Service supply chain planning doesn’t get more challenging than military aviation. Furthermore, optimizing a service supply chain for “readiness” is very advanced. It’s much more than simple calculations to reduce inventory or increase turns. Those are antiquated KPIs and status quo. More sophisticated technology rooted in advanced data science is required to ensure high-stakes weapon systems availability and overall military readiness. The military must be ready to respond to disasters and mitigate crises without notice.
General Day kicked off the session with a provocative question, “how many of you are 69 years old or older?” You would have been alive for the birth of the B-52, which turned 69 on April 15. He added, “How many of us will be around when all the B-52’s land in the boneyard?“
General Day continued, “At DLA, we think about how to not buy too much of the wrong thing and buy just enough of the right thing.” Service parts optimization is the “physics of logistics” as General Day aptly described it.
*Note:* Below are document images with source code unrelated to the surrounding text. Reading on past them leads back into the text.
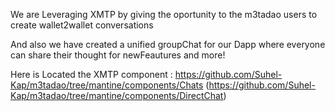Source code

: We are Leveraging XMTP by giving the oportunity to the m3tadao users to create wallet2wallet conversations 

And also we have created a unified groupChat for our Dapp where everyone can share their thought for newFeautures and more!

Here is Located the XMTP component : https://github.com/Suhel-Kap/m3tadao/tree/mantine/components/Chats
(https://github.com/Suhel-Kap/m3tadao/tree/mantine/components/DirectChat)
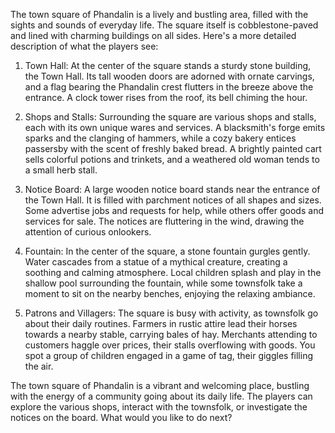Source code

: The town square of Phandalin is a lively and bustling area, filled with the sights and sounds of everyday life. The square itself is cobblestone-paved and lined with charming buildings on all sides. Here's a more detailed description of what the players see:

1. Town Hall: At the center of the square stands a sturdy stone building, the Town Hall. Its tall wooden doors are adorned with ornate carvings, and a flag bearing the Phandalin crest flutters in the breeze above the entrance. A clock tower rises from the roof, its bell chiming the hour.

2. Shops and Stalls: Surrounding the square are various shops and stalls, each with its own unique wares and services. A blacksmith's forge emits sparks and the clanging of hammers, while a cozy bakery entices passersby with the scent of freshly baked bread. A brightly painted cart sells colorful potions and trinkets, and a weathered old woman tends to a small herb stall.

3. Notice Board: A large wooden notice board stands near the entrance of the Town Hall. It is filled with parchment notices of all shapes and sizes. Some advertise jobs and requests for help, while others offer goods and services for sale. The notices are fluttering in the wind, drawing the attention of curious onlookers.

4. Fountain: In the center of the square, a stone fountain gurgles gently. Water cascades from a statue of a mythical creature, creating a soothing and calming atmosphere. Local children splash and play in the shallow pool surrounding the fountain, while some townsfolk take a moment to sit on the nearby benches, enjoying the relaxing ambiance.

5. Patrons and Villagers: The square is busy with activity, as townsfolk go about their daily routines. Farmers in rustic attire lead their horses towards a nearby stable, carrying bales of hay. Merchants attending to customers haggle over prices, their stalls overflowing with goods. You spot a group of children engaged in a game of tag, their giggles filling the air.

The town square of Phandalin is a vibrant and welcoming place, bustling with the energy of a community going about its daily life. The players can explore the various shops, interact with the townsfolk, or investigate the notices on the board. What would you like to do next?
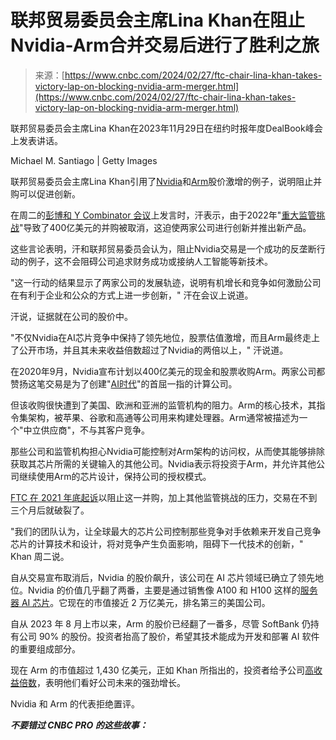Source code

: <!--yml

类别：未分类

日期：2024-05-29 13:24:51

-->

# 联邦贸易委员会主席Lina Khan在阻止Nvidia-Arm合并交易后进行了胜利之旅

> 来源：[https://www.cnbc.com/2024/02/27/ftc-chair-lina-khan-takes-victory-lap-on-blocking-nvidia-arm-merger.html](https://www.cnbc.com/2024/02/27/ftc-chair-lina-khan-takes-victory-lap-on-blocking-nvidia-arm-merger.html)

联邦贸易委员会主席Lina Khan在2023年11月29日在纽约时报年度DealBook峰会上发表讲话。

Michael M. Santiago | Getty Images

联邦贸易委员会主席Lina Khan引用了[Nvidia](/quotes/NVDA/)和[Arm](/quotes/ARM/)股价激增的例子，说明阻止并购可以促进创新。

在周二的[彭博和 Y Combinator 会议](https://www.youtube.com/watch?v=DuykIQ15Lag)上发言时，汗表示，由于2022年"[重大监管挑战](https://www.cnbc.com/2022/02/08/softbank-plans-to-take-arm-public-after-nvidia-takeover-deal-collapses.html)"导致了400亿美元的并购被取消，这迫使两家公司进行创新并推出新产品。

这些言论表明，汗和联邦贸易委员会认为，阻止Nvidia交易是一个成功的反垄断行动的例子，这不会阻碍公司追求财务成功或接纳人工智能等新技术。

"这一行动的结果显示了两家公司的发展轨迹，说明有机增长和竞争如何激励公司在有利于企业和公众的方式上进一步创新，" 汗在会议上说道。

汗说，证据就在公司的股价中。

"不仅Nvidia在AI芯片竞争中保持了领先地位，股票估值激增，而且Arm最终走上了公开市场，并且其未来收益倍数超过了Nvidia的两倍以上，" 汗说道。

在2020年9月，Nvidia宣布计划以400亿美元的现金和股票收购Arm。两家公司都赞扬这笔交易是为了创建"[AI时代](https://nvidianews.nvidia.com/news/nvidia-to-acquire-arm-for-40-billion-creating-worlds-premier-computing-company-for-the-age-of-ai)"的首屈一指的计算公司。

但该收购很快遭到了美国、欧洲和亚洲的监管机构的阻力。Arm的核心技术，其指令集架构，被苹果、谷歌和高通等公司用来构建处理器。Arm通常被描述为一个"中立供应商"，不与其客户竞争。

那些公司和监管机构担心Nvidia可能控制对Arm架构的访问权，从而使其能够排除获取其芯片所需的关键输入的其他公司。Nvidia表示将投资于Arm，并允许其他公司继续使用Arm的芯片设计，保持公司的授权模式。

[FTC 在 2021 年底起诉](https://www.cnbc.com/2021/12/02/ftc-sues-to-block-nvidias-40-billion-acquisition-of-arm.html)以阻止这一并购，加上其他监管挑战的压力，交易在不到三个月后就破裂了。

"我们的团队认为，让全球最大的芯片公司控制那些竞争对手依赖来开发自己竞争芯片的计算技术和设计，将对竞争产生负面影响，阻碍下一代技术的创新，" Khan 周二说。

自从交易宣布取消后，Nvidia 的股价飙升，该公司在 AI 芯片领域已确立了领先地位。Nvidia 的价值几乎翻了两番，主要是通过销售像 A100 和 H100 这样的[服务器 AI 芯片](https://www.cnbc.com/2023/02/23/nvidias-a100-is-the-10000-chip-powering-the-race-for-ai-.html)。它现在的市值接近 2 万亿美元，排名第三的美国公司。

自从 2023 年 8 月上市以来，Arm 的股价已经翻了一番多，尽管 SoftBank 仍持有公司 90% 的股份。投资者抬高了股价，希望其技术能成为开发和部署 AI 软件的重要组成部分。

现在 Arm 的市值超过 1,430 亿美元，正如 Khan 所指出的，投资者给予公司[高收益倍数](https://www.cnbc.com/2024/02/08/arms-post-earnings-pop-leaves-stock-trading-at-premium-to-nvidia-amd.html)，表明他们看好公司未来的强劲增长。

Nvidia 和 Arm 的代表拒绝置评。

***不要错过 CNBC PRO 的这些故事：***
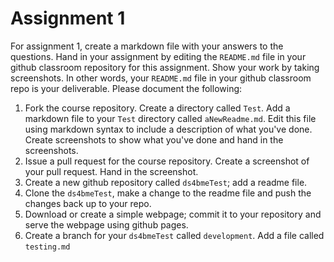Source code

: # Assignment 1

For assignment 1, create a markdown file with your answers to the questions. Hand in your assignment by editing the `README.md` 
file in your github classroom repository for this assignment. Show your work by taking screenshots. In other words, your
`README.md` file in your github classroom repo is your deliverable. Please document the following:

1. Fork the course repository. Create a directory called `Test`. Add a markdown file to your `Test` directory called `aNewReadme.md`. Edit this file using markdown syntax to include a description of what you've done.  Create screenshots to show what you've done and hand in the screenshots.
3. Issue a pull request for the course repository. Create a screenshot of your pull request. Hand in the screenshot.
4. Create a new github repository called `ds4bmeTest`; add a readme file.
5. Clone the `ds4bmeTest`, make a change to the readme file and push the changes back up to your repo.
5. Download or create a simple webpage; commit it to your repository and serve the webpage using github pages.
6. Create a branch for your `ds4bmeTest` called `development`. Add a file called `testing.md`




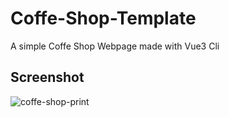 # Coffe-Shop-Template
A simple Coffe Shop Webpage made with Vue3 Cli

## Screenshot
![coffe-shop-print](https://user-images.githubusercontent.com/43145168/124479332-8ad79700-dd7c-11eb-8e9b-d8d6cc81664a.jpg)

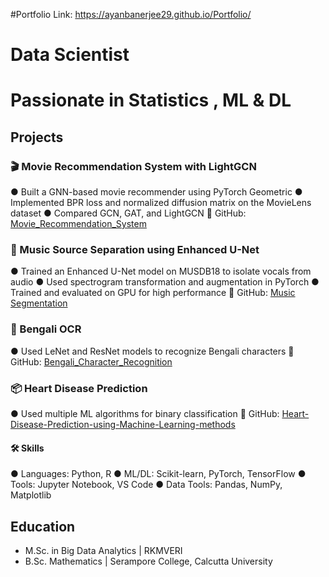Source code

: #Portfolio Link: https://ayanbanerjee29.github.io/Portfolio/
# Data Scientist
# Passionate in Statistics , ML & DL




## Projects
### 🎬 Movie Recommendation System with LightGCN
● Built a GNN-based movie recommender using PyTorch Geometric
● Implemented BPR loss and normalized diffusion matrix on the MovieLens dataset
● Compared GCN, GAT, and LightGCN
🔗 GitHub: [Movie_Recommendation_System](https://github.com/AyanBanerjee29/Movie_Recommendation_System)

### 🎵 Music Source Separation using Enhanced U-Net
● Trained an Enhanced U-Net model on MUSDB18 to isolate vocals from audio
● Used spectrogram transformation and augmentation in PyTorch
● Trained and evaluated on GPU for high performance
🔗 GitHub: [Music Segmentation](https://github.com/AyanBanerjee29/Music_Segmentation)

### 🧠 Bengali OCR
● Used LeNet and ResNet models to recognize Bengali characters
🔗 GitHub: [Bengali_Character_Recognition](https://github.com/AyanBanerjee29/Bengali_Character_Recognition)


### 📦 Heart Disease Prediction
● Used multiple ML algorithms for binary classification
🔗 GitHub: [Heart-Disease-Prediction-using-Machine-Learning-methods](https://github.com/AyanBanerjee29/Heart-Disease-Prediction-using-Machine-Learning-methods)

#### 🛠 Skills
● Languages: Python, R
● ML/DL: Scikit-learn, PyTorch, TensorFlow
● Tools: Jupyter Notebook, VS Code
● Data Tools: Pandas, NumPy, Matplotlib
## Education					       		
- M.Sc. in Big Data Analytics	| RKMVERI 			        		
- B.Sc. Mathematics | Serampore College, Calcutta University 


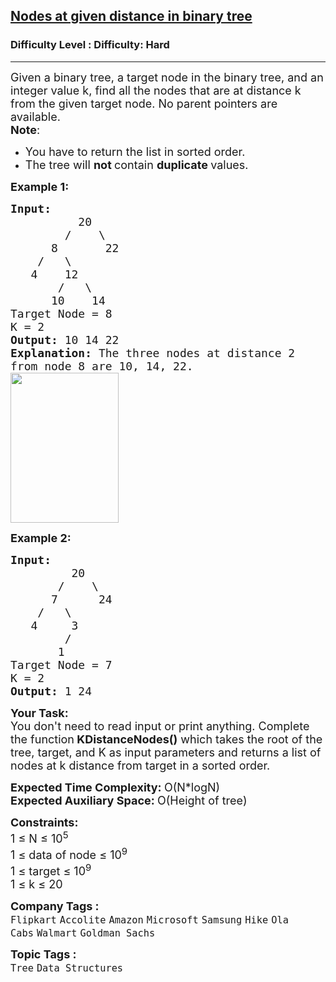<h2><a href="https://www.geeksforgeeks.org/problems/nodes-at-given-distance-in-binary-tree/1">Nodes at given distance in binary tree</a></h2><h3>Difficulty Level : Difficulty: Hard</h3><hr><div class="problems_problem_content__Xm_eO"><p><span style="font-size: 18px;">Given a binary tree, a target node in the binary tree, and an integer value k, find all the nodes that are at distance k from the given target node. No parent pointers are available.<br><strong>Note</strong>: </span></p>
<ul>
<li><span style="font-size: 18px;">You have to return the list in sorted order.</span></li>
<li><span style="font-size: 18px;">The tree will <strong>not </strong>contain <strong>duplicate </strong>values.</span></li>
</ul>
<p><strong><span style="font-size: 18px;">Example 1:</span></strong></p>
<pre><span style="font-size: 18px;"><strong>Input:      </strong>
          20
        /    \
      8       22 
    /   \
   4    12 
       /   \
      10    14</span>
<span style="font-size: 18px;">Target Node = 8
K = 2</span>
<span style="font-size: 18px;"><strong>Output:</strong> 10 14 22</span>
<span style="font-size: 18px;"><strong>Explanation: </strong>The three nodes at distance 2
from node 8 are 10, 14, 22.</span>
<span style="font-size: 18px;"><img style="height: 240px; width: 173px;" src="https://media.geeksforgeeks.org/wp-content/uploads/20190426123252/Btree1.jpg" alt=""></span>
</pre>
<p><span style="font-size: 18px;"><strong>Example 2:</strong></span></p>
<pre><span style="font-size: 18px;"><strong>Input:      </strong>
         20
       /    \
      7      24
    /   \
   4     3
        /  
       1    </span>
<span style="font-size: 18px;">Target Node = 7
K = 2</span>
<span style="font-size: 18px;"><strong>Output:</strong> 1 24</span>
</pre>
<p><span style="font-size: 18px;"><strong>Your Task: &nbsp;</strong><br>You don't need to read input or print anything. Complete the function<strong> KDistanceNodes()</strong> which takes the root of the tree, target, and K as input parameters and returns a list of nodes at k distance from target in a sorted order.</span></p>
<p><span style="font-size: 18px;"><strong>Expected Time Complexity: </strong>O(N*logN)<br><strong>Expected Auxiliary Space: </strong>O(Height of tree)</span></p>
<p><span style="font-size: 18px;"><strong>Constraints:</strong><br>1 ≤ N ≤ 10<sup>5</sup><br>1 ≤ data of node ≤ 10<sup>9</sup><br>1 ≤ target ≤ 10<sup>9</sup><br>1 ≤ k ≤ 20</span></p></div><p><span style=font-size:18px><strong>Company Tags : </strong><br><code>Flipkart</code>&nbsp;<code>Accolite</code>&nbsp;<code>Amazon</code>&nbsp;<code>Microsoft</code>&nbsp;<code>Samsung</code>&nbsp;<code>Hike</code>&nbsp;<code>Ola Cabs</code>&nbsp;<code>Walmart</code>&nbsp;<code>Goldman Sachs</code>&nbsp;<br><p><span style=font-size:18px><strong>Topic Tags : </strong><br><code>Tree</code>&nbsp;<code>Data Structures</code>&nbsp;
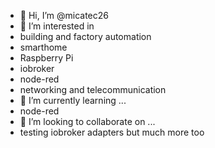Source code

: - 👋 Hi, I’m @micatec26
- 👀 I’m interested in 
-   building and factory automation
-   smarthome
-   Raspberry Pi
-   iobroker
-   node-red
-   networking and telecommunication
- 🌱 I’m currently learning ...
-   node-red
- 💞️ I’m looking to collaborate on ...
-   testing iobroker adapters but much more too

<!---
micatec26/micatec26 is a ✨ special ✨ repository because its `README.md` (this file) appears on your GitHub profile.
You can click the Preview link to take a look at your changes.
--->

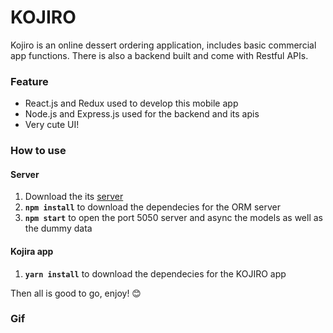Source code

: # KOJIRO

Kojiro is an online dessert ordering application, includes basic commercial app functions. There is also a backend built and come with Restful APIs.

### Feature

- React.js and Redux used to develop this mobile app
- Node.js and Express.js used for the backend and its apis
- Very cute UI!

### How to use

#### Server
1. Download the its [server](https://github.com/Ellie-Y/Kojiro-Server)
2. **`npm install`** to download the dependecies for the ORM server
3. **`npm start`** to open the port 5050 server and async the models as well as the dummy data

#### Kojira app
1. **`yarn install`** to download the dependecies for the KOJIRO app

Then all is good to go, enjoy! 😊

### Gif
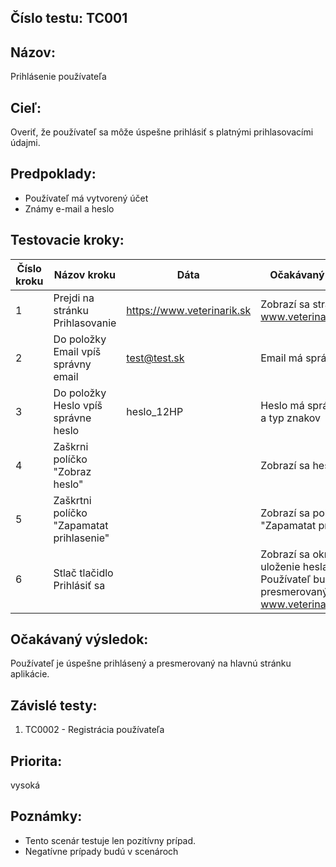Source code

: ## Číslo testu: TC001

## Názov:
Prihlásenie používateľa

## Cieľ:
Overiť, že používateľ sa môže úspešne prihlásiť s platnými prihlasovacími údajmi.

## Predpoklady:
- Používateľ má vytvorený účet
- Známy e-mail a heslo

## Testovacie kroky:

| Číslo kroku | Názov kroku                          | Dáta              | Očakávaný výsledok                                               |
|-------------|---------------------------------------|-------------------|-----------------------------------------------------------------|
| 1           | Prejdi na stránku Prihlasovanie       | https://www.veterinarik.sk | Zobrazí sa stránka www.veterinarik.sk                  |
| 2           | Do položky Email vpíš správny email   | test@test.sk      | Email má správny formát                                         |
| 3           | Do položky Heslo vpíš správne heslo   | heslo_12HP        | Heslo má správny počet a typ znakov                             |
| 4           | Zaškrni políčko "Zobraz heslo"        |                   | Zobrazí sa heslo                                                |
| 5           | Zaškrtni políčko "Zapamatat prihlasenie" |                   | Zobrazí sa políčko "Zapamatat prihlasenie"                      |
| 6           | Stlač tlačidlo Prihlásiť sa           |    | Zobrazí sa okno pre uloženie hesla. Používateľ bude presmerovaný na stránku www.veterinarik.sk/home |

## Očakávaný výsledok:
Používateľ je úspešne prihlásený a presmerovaný na hlavnú stránku aplikácie.

## Závislé testy:
1. TC0002 - Registrácia používateľa


## Priorita:
vysoká

## Poznámky:
- Tento scenár testuje len pozitívny prípad.
- Negatívne prípady budú v scenároch 

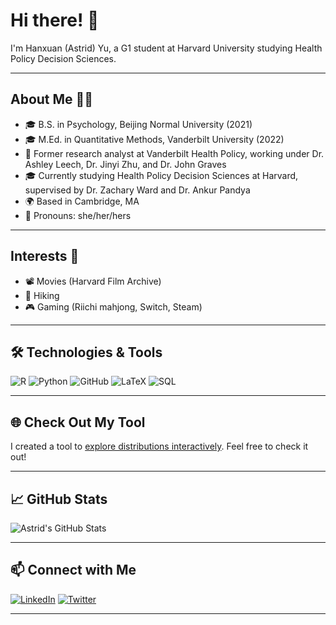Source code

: # Hi there! 👋

I'm Hanxuan (Astrid) Yu, a G1 student at Harvard University studying Health Policy Decision Sciences. 

---

## About Me 🧑‍💻

- 🎓 B.S. in Psychology, Beijing Normal University (2021)
- 🎓 M.Ed. in Quantitative Methods, Vanderbilt University (2022)
- 🏢 Former research analyst at Vanderbilt Health Policy, working under Dr. Ashley Leech, Dr. Jinyi Zhu, and Dr. John Graves
- 🎓 Currently studying Health Policy Decision Sciences at Harvard, supervised by Dr. Zachary Ward and Dr. Ankur Pandya
- 🌍 Based in Cambridge, MA
- 👩 Pronouns: she/her/hers

---

## Interests 🌟

- 📽️ Movies (Harvard Film Archive)
- 🥾 Hiking
- 🎮 Gaming (Riichi mahjong, Switch, Steam)

---

## 🛠️ Technologies & Tools

![R](https://img.shields.io/badge/-R-276DC3?style=flat&logo=r&logoColor=white)
![Python](https://img.shields.io/badge/-Python-3776AB?style=flat&logo=python&logoColor=white)
![GitHub](https://img.shields.io/badge/-GitHub-181717?style=flat&logo=github&logoColor=white)
![LaTeX](https://img.shields.io/badge/-LaTeX-008080?style=flat&logo=latex&logoColor=white)
![SQL](https://img.shields.io/badge/-SQL-4479A1?style=flat&logo=sql&logoColor=white)

---

## 🌐 Check Out My Tool

I created a tool to [explore distributions interactively](http://yuhanxuan.shinyapps.io/shiny4dist). Feel free to check it out!

---

## 📈 GitHub Stats

![Astrid's GitHub Stats](https://github-readme-stats.vercel.app/api?username=phos2000&show_icons=true&theme=radical)

---

## 📫 Connect with Me

[![LinkedIn](https://img.shields.io/badge/-LinkedIn-0A66C2?style=flat&logo=linkedin&logoColor=white)](https://www.linkedin.com/in/hanxuan-yu)
[![Twitter](https://img.shields.io/badge/-Twitter-1DA1F2?style=flat&logo=twitter&logoColor=white)](https://x.com/hanxuan_yu)

---
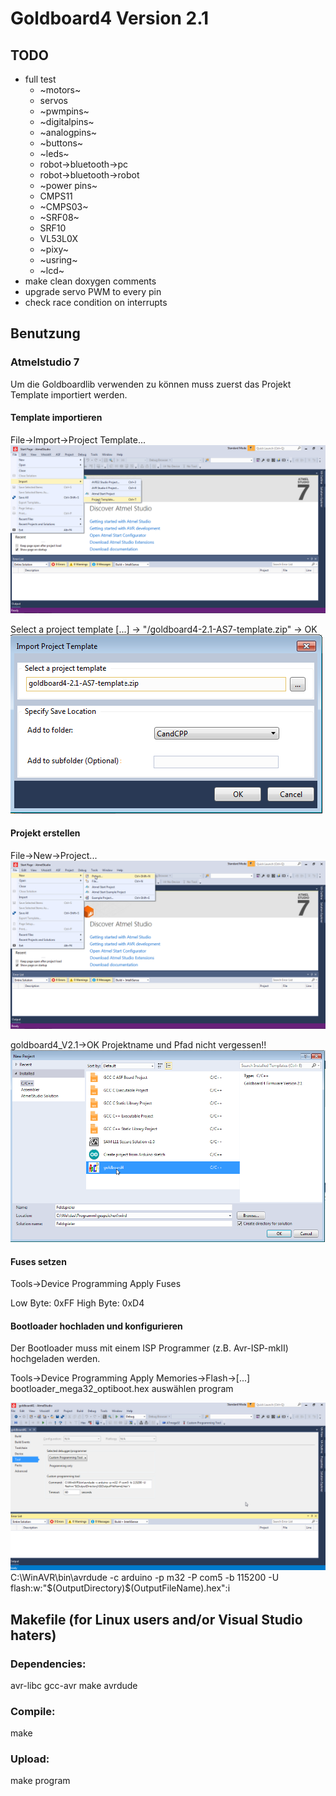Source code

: # Goldboard4 Version 2.1

## TODO
* full test 
   * ~motors~
   * servos
   * ~pwmpins~ 
   * ~digitalpins~
   * ~analogpins~
   * ~buttons~
   * ~leds~
   * robot->bluetooth->pc
   * robot->bluetooth->robot
   * ~power pins~
   * CMPS11
   * ~CMPS03~
   * ~SRF08~
   * SRF10
   * VL53L0X
   * ~pixy~
   * ~usring~
   * ~lcd~
* make clean doxygen comments
* upgrade servo PWM to every pin
* check race condition on interrupts

## Benutzung

### Atmelstudio 7

Um die Goldboardlib verwenden zu können muss zuerst das Projekt Template importiert werden.

#### Template importieren

File->Import->Project Template...
![](images/projekt_template_importieren.png)

Select a project template [...] -> "<path>/goldboard4-2.1-AS7-template.zip" -> OK
![](images/projekt_template_importieren_2.png)


#### Projekt erstellen

File->New->Project...
![](images/projekt_erstellen.png)

goldboard4_V2.1->OK
Projektname und Pfad nicht vergessen!!
![](images/projekt_erstellen_2.png)

#### Fuses setzen

Tools->Device Programming
Apply
Fuses

Low Byte: 0xFF 
High Byte: 0xD4

#### Bootloader hochladen und konfigurieren

Der Bootloader muss mit einem ISP Programmer (z.B. Avr-ISP-mkII) hochgeladen werden.

Tools->Device Programming
Apply
Memories->Flash->[...]
bootloader_mega32_optiboot.hex auswählen
program

![](images/bootloader_einstellungen.png)
C:\WinAVR\bin\avrdude -c arduino -p m32 -P com5 -b 115200 -U flash:w:"$(OutputDirectory)\$(OutputFileName).hex":i

## Makefile (for Linux users and/or Visual Studio haters)

### Dependencies:
avr-libc gcc-avr make avrdude

### Compile:
make

### Upload:
make program





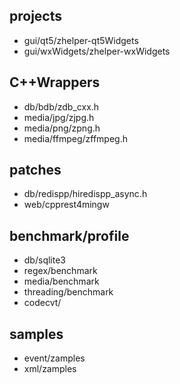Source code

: ## projects
* gui/qt5/zhelper-qt5Widgets
* gui/wxWidgets/zhelper-wxWidgets
## C++Wrappers
* db/bdb/zdb_cxx.h
* media/jpg/zjpg.h
* media/png/zpng.h
* media/ffmpeg/zffmpeg.h
## patches
* db/redispp/hiredispp_async.h
* web/cpprest4mingw
## benchmark/profile
* db/sqlite3
* regex/benchmark
* media/benchmark
* threading/benchmark
* codecvt/
## samples
* event/zamples
* xml/zamples
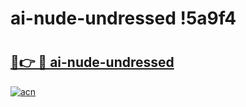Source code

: # ai-nude-undressed !5a9f4

# <h2><a href="https://wlgjep.esa.edu.pl?title=ai-nude-undressed&ref=5a9f4">🔗👉 🔴 ai-nude-undressed</a></h2>

[![acn](https://github.com/user-attachments/assets/0f9c940e-d8b0-45ae-aac7-cd30a18b3e1c)](https://wlgjep.esa.edu.pl?title=ai-nude-undressed&ref=5a9f4)

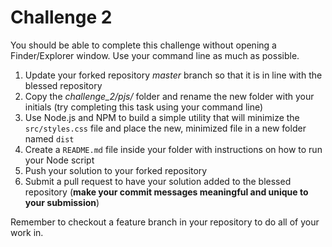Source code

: # Challenge 2

You should be able to complete this challenge without opening a Finder/Explorer window. Use your command line as much as possible.

1. Update your forked repository _master_ branch so that it is in line with the blessed repository
1. Copy the _challenge\_2/pjs/_ folder and rename the new folder with your initials (try completing this task using your command line)
1. Use Node.js and NPM to build a simple utility that will minimize the `src/styles.css` file and place the new, minimized file in a new folder named `dist`
1. Create a `README.md` file inside your folder with instructions on how to run your Node script
1. Push your solution to your forked repository
1. Submit a pull request to have your solution added to the blessed repository (**make your commit messages meaningful and unique to your submission**)

Remember to checkout a feature branch in your repository to do all of your work in.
This underscores the duration of the product lifecycle in military aviation. Supporting equipment with a 70-year lifespan presents many challenges.
Offering perspective from my 20 years of expertise to the panel, I introduced three levels of inventory optimization sophistication.
For DLA, using advanced statistical methods like the moving average method, exponential smoothing method, or EMA, work just fine to generate an accurate forecast of demand to ensure ordering just enough service parts. However, there are a minority of parts for which the demand is very sparse or intermittent. These types of demand patterns are not amenable to the standard forecasting methods. And making matters more complicated, these same parts tend to have a very long lead time, very high costs and have a disproportionate impact on readiness. Even though these parts are fewer in number, their sporadic demand requires larger importance for how to deal with them.
Looking at historical demand consumption sets a good foundation for readiness. Best-in-class organizations utilize forward-looking information to increase readiness. For example, knowing the general direction of deployment/fleet sizes, whether increasing or decreasing, can improve forecast accuracy. Also, understanding OP tempo adjustment directions, whether upwards or downwards, can help prevent organizations from overstocking the wrong parts.
The ultimate challenge is stocking the right parts that contribute to maximum readiness. For a challenge this important, relying on anything less than the best is too risky. With servicemen and women risking their lives and well-being to protect and serve, you must deploy the most capable tools. It’s a compelling reason why Servigistics is a universal standard for Boeing, Airbus, Honeywell, Lockheed Martin, Northrup Grumman, US Air Force, US Coast Guard, and many others in the Federal, Aerospace, and Defense vertical. Servigistics is the only solution proven to deliver maximum readiness. When the lives of servicemen and women are impacted, only the best solution will suffice!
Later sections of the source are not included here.